Expropriation de terres sans compensation : une réforme foncière d’urgence en août 2025
Au cœur de l’actualité sud-africaine, l’expropriation de terres sans compensation frappe par sa portée historique. Promulguée le 12 août 2025 par le président Cyril Ramaphosa, cette réforme foncière marque une nouvelle étape dans la lutte contre les inégalités héritées de l’apartheid.
Une réforme historique pour la redistribution des terres
Le 12 août 2025, le Parlement sud-africain a adopté une loi majeure.
• Elle remplace la législation de 1975 (indemnisations obligatoires).
• L’objectif : accélérer la redistribution des terres aux communautés défavorisées.
• Selon le ministère de la Coopération rurale, seulement 8 % des terres avaient été redistribués en 2024.
Ce texte s’inscrit dans le sillage de la Constitution de 1996, qui appelait déjà à corriger les déséquilibres fonciers persistants. Il évoque aussi le Natives Land Act de 1913 (loi historique de ségrégation).
Qu’est-ce que l’expropriation de terres sans compensation ?
L’« expropriation sans compensation » (ESC) autorise l’État à reprendre un bien foncier sans verser d’indemnité.
Cette mesure permet :
- De transférer rapidement la propriété aux anciens travailleurs agricoles et aux populations rurales.
- De rompre avec le système d’indemnisation jugé trop lent depuis 1975.
- De renforcer la notion de justice sociale (réparation historique).
Pourquoi cette réforme ?
La décision vise à combler un retard criant.
• En 2025, près de 87 % des terres restent aux mains des anciens colons (environ 76 000 km²).
• Les enquêtes de l’ANC révélaient qu’un quart des foyers ruraux vivent encore en dessous du seuil de pauvreté.
L’ESC, c’est un pari audacieux pour l’égalité.
Quels défis pour la mise en œuvre ?
La réussite de cette loi dépendra d’une orchestration rigoureuse.
Planification et sécurité foncière
- Cartographie précise des zones à exproprier
- Protection des titres fonciers pour rassurer les investisseurs
- Mise en place de comités locaux pour l’attribution équitable
Impact économique
- Risque de ralentissement de l’investissement étranger
- Besoin de garanties pour le secteur agricole (emploi, rendement)
- Collaboration avec la Banque africaine de développement pour financer des projets durables
D’un côté, le gouvernement promet une croissance inclusive.
Mais de l’autre, certains économistes redoutent un effet d’entraînement négatif sur la sécurité foncière et le crédit rural.

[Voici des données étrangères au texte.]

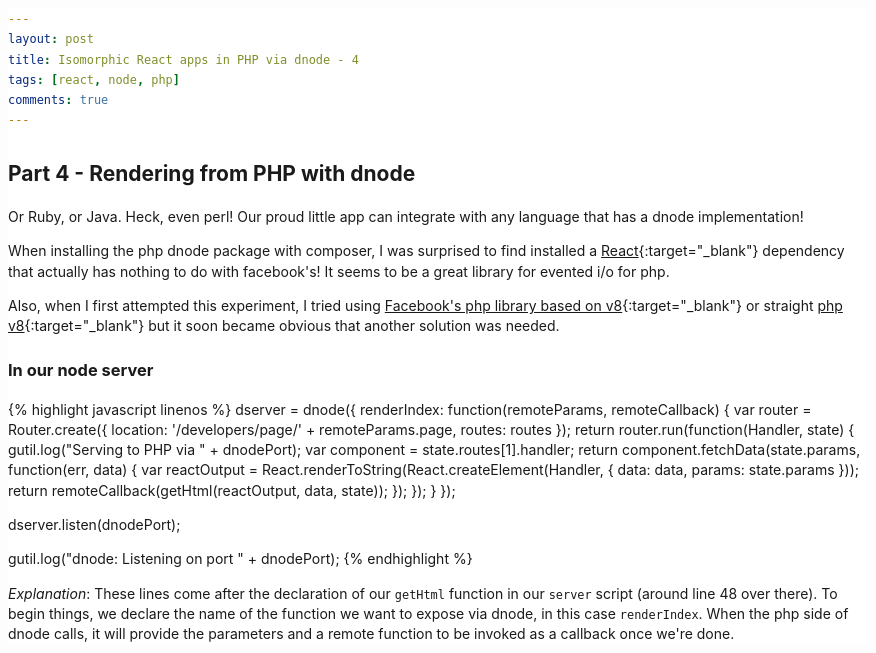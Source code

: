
 ```yaml
---
layout: post
title: Isomorphic React apps in PHP via dnode - 4
tags: [react, node, php]
comments: true 
---
```


## Part 4 - Rendering from PHP with dnode

Or Ruby, or Java. Heck, even perl! Our proud little app can integrate with any language that has a dnode implementation! 

When installing the php dnode package with composer, I was surprised to find installed a [React](http://reactphp.org/){:target="_blank"} dependency that actually has nothing to do with facebook's! It seems to be a great library for evented i/o for php.

Also, when I first attempted this experiment, I tried using [Facebook's php library based on v8](https://github.com/reactjs/react-php-v8js){:target="_blank"} or straight [php v8](http://php.net/manual/en/book.v8js.php){:target="_blank"} but it soon became obvious that another solution was needed.

### In our node server
{% highlight javascript linenos %}
dserver = dnode({
  renderIndex: function(remoteParams, remoteCallback) {
    var router = Router.create({
      location: '/developers/page/' + remoteParams.page,
      routes: routes
    });
    return router.run(function(Handler, state) {
      gutil.log("Serving to PHP via " + dnodePort);
      var component = state.routes[1].handler;
      return component.fetchData(state.params, function(err, data) {
        var reactOutput = React.renderToString(React.createElement(Handler, {
          data: data,
          params: state.params
        }));
        return remoteCallback(getHtml(reactOutput, data, state));
      });
    });
  }
});

dserver.listen(dnodePort);

gutil.log("dnode: Listening on port " + dnodePort);
{% endhighlight %}

*Explanation*: These lines come after the declaration of our `getHtml` function in our `server` script (around line 48 over there). To begin things, we declare the name of the function we want to expose via dnode, in this case `renderIndex`. When the php side of dnode calls, it will provide the parameters and a remote function to be invoked as a callback once  we're done. 
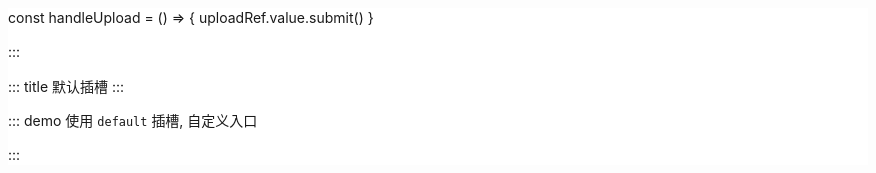 const handleUpload = () => {
  uploadRef.value.submit()
}
</script>

:::

::: title 默认插槽
:::

::: demo 使用 `default` 插槽, 自定义入口

<template>
  <lay-upload @done="getUploadFile" @choose="beginChoose">
    <template v-slot:default="params">
      <lay-button>上传 - 是否禁用 - {{ params.disabled }}</lay-button>
    </template>
    <template #preview>
      <div v-for="(item,index) in picList" :key="`demo1-pic-'${index}`">
        <img :src="item"/>
      </div>
    </template>
  </lay-upload>
</template>

<script setup>
import { ref,reactive } from 'vue'

const picList = ref([]);
const filetoDataURL=(file,fn)=>{
  const reader = new FileReader();
  reader.onloadend = function(e){
    fn(e.target.result);
  };
  reader.readAsDataURL(file);
};
const getUploadFile=(files)=>{
  if(Array.isArray(files)&&files.length>0){
    files.forEach((file,index,array)=>{
      filetoDataURL(file,(res)=>{
        console.log(res);
        picList.value.push(res);
        console.log(picList.value);
      });
    });
  }
};
const beginChoose =(e)=>{
  console.log("beginChoose",e);
};

</script>

:::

Réactions contrastées en afrique du Sud
Dans les rues du Cap et de Johannesburg, le débat fait rage.
• Les partisans saluent une avancée décisive vers la réparation historique.
• Les propriétaires terriens, eux, craignent pour leur patrimoine (atteinte à la propriété privée).
• Sur Twitter, #LandExpropriation2025 affiche plus de 20 000 tweets en 48 h.
En parallèle, des ONG comme la Land Reform Foundation demandent des mécanismes transparents.
Les influenceurs culturels évoquent l’œuvre de Nadine Gordimer et la bande originale du film “Cry Freedom” pour rappeler l’héritage de la lutte anti-apartheid.
Comment cette réforme peut-elle corriger les inégalités foncières ?
La loi mise sur deux leviers principaux :
- Renforcement des structures communautaires (comités de gestion).
- Programmes de formation en agriculture durable (soutien de l’ONU et de la FAO).
Les objectifs 2026 :
- Redistribuer 15 % des terres à petite échelle
- Réduire de 10 % le taux de pauvreté rurale
- Atteindre 70 % d’autosuffisance alimentaire dans les provinces du KwaZulu-Natal et du Limpopo
En 2024, ces régions affichaient déjà une hausse de 5 % de leur production maraîchère grâce à des initiatives pilotes.
En tant que journaliste et expert SEO, je suis convaincu que cette loi d’expropriation de terres sans compensation représente un tournant. Vous pourrez suivre l’évolution de cette réforme foncière 2025 et ses répercussions sur l’économie rurale, la sécurité foncière et la justice sociale dans nos prochains articles. Votre regard, vos questions et vos retours d’expérience nous aideront à décrypter chaque nouveau développement.